With these types of tonal chances, Reed indicates the moments that shifted his course and allowed him to prosper in the comedy world. While at times these themes are transparent — for instance, when Sammy Davis Jr.’s performance of “Once in a Lifetime” on “The Tonight Show” plays twice — they are necessary devices to move the plot of his life forward.
Often, Reed’s performance is bogged down by his own variety of talents. With the slew of impressions, references to celebrities old and new and his many life experiences — all delivered with comedic flourishes — the show’s pacing consistently feels too fast or too slow.
For example, Reed’s entire college experience takes about 15 minutes to illustrate. Going from Hayward’s Chabot College speech team to UCLA to the bars he used to haunt for free drinks to dropping the bomb that he was unhoused for the majority of his time in Los Angeles — all of this flew by. Yet, toward the end of his performance Reed skips over an entire thirty years of his life, explaining the fact that this time jump is necessary in order to better transition the audience to a new decade.

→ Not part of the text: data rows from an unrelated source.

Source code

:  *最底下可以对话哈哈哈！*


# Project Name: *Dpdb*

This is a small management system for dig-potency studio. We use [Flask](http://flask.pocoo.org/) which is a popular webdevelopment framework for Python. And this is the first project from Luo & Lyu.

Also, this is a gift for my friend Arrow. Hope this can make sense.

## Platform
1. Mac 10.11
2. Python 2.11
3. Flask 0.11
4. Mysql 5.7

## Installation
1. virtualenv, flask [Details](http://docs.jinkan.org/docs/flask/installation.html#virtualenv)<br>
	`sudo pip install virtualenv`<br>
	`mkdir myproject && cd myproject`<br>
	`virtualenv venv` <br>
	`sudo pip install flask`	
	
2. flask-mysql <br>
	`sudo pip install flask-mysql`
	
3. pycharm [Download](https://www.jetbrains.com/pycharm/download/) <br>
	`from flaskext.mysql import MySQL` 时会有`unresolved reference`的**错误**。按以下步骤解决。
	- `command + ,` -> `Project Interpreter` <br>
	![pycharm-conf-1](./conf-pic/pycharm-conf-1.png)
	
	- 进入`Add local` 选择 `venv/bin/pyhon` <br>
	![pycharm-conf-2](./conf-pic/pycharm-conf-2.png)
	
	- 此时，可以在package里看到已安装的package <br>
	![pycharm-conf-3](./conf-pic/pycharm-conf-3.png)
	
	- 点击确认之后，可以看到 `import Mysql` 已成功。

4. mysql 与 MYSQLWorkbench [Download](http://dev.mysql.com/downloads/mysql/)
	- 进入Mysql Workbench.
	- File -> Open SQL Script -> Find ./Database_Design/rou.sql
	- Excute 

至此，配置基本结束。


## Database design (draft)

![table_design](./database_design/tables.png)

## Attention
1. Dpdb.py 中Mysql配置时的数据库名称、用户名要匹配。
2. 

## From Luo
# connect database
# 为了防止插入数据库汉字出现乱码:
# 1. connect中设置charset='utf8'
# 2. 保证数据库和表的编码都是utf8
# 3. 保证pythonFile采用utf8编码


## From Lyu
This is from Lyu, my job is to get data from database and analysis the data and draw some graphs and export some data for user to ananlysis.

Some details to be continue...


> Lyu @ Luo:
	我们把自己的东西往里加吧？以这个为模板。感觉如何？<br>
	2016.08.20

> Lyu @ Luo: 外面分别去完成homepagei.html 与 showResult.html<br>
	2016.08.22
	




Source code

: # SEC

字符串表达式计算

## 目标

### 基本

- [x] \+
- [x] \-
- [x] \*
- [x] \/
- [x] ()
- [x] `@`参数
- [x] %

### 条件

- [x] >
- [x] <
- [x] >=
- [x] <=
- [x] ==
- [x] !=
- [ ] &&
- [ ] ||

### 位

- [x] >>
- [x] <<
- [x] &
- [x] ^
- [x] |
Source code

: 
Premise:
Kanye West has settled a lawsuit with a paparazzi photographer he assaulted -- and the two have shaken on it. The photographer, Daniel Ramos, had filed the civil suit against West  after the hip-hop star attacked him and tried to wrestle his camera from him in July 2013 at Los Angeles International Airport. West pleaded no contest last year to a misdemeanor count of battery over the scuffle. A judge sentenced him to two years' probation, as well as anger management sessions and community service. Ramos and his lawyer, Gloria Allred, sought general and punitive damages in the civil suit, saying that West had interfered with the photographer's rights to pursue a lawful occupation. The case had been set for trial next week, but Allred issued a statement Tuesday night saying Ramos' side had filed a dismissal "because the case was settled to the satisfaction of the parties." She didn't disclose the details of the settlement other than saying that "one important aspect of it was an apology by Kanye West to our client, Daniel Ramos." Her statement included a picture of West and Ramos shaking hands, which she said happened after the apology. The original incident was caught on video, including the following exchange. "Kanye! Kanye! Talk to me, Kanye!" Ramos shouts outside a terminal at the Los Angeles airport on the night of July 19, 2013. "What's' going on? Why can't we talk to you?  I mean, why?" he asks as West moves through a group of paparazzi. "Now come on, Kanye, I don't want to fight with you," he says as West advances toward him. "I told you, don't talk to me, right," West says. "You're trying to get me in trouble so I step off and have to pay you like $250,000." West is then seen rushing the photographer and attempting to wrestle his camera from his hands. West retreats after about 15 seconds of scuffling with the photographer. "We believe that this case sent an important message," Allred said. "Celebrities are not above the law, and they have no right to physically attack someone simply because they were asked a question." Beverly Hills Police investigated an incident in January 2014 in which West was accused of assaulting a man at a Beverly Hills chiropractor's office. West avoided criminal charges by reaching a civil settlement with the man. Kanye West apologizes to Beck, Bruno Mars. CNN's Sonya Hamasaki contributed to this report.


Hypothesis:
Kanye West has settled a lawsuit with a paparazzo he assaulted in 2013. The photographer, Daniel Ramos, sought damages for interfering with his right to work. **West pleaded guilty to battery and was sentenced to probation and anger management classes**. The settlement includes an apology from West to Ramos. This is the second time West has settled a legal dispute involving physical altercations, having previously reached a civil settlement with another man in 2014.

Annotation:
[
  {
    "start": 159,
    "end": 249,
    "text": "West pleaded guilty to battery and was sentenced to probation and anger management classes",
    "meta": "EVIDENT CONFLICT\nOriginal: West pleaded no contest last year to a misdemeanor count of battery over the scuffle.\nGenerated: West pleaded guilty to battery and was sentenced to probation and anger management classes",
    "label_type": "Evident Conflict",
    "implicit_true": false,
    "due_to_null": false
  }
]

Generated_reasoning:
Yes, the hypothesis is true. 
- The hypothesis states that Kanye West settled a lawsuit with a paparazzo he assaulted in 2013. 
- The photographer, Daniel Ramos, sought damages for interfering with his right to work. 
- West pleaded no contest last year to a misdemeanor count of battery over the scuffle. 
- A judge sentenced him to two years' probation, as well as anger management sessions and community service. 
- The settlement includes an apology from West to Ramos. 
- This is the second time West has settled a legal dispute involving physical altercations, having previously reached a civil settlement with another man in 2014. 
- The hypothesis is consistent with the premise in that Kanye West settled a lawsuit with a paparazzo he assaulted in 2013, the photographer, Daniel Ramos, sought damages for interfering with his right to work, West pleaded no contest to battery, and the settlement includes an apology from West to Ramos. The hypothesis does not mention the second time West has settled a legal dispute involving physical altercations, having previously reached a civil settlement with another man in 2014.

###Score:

Nevertheless, as a writer, performer and director, Reed fully displays his talents in this one-man show. He cleverly brings jokes about Spike Lee and “E.T. the Extra-Terrestrial” back around. He does incredibly realistic impressions of a German Shepherd and a very chilled-out dude he met at a Grateful Dead concert. And he busts astonishingly energetic moves during several dance numbers in the show.
While many of Reed’s references and quips may be better suited for older audiences, Reed will always be a joy to behold. His storied career as a voice actor, stand-up comic and the first Black warm-up comedian for a major late night show — for more than a thousand episodes on “The Tonight Show with Jay Leno” — has left him chock full of stories, and he is exceedingly ready to share them all.
“The Never Too Late Show starring Don Reed” runs at The Marsh Arts Center through March 26, with showings Saturdays at 8:30 pm and Sundays at 7 pm.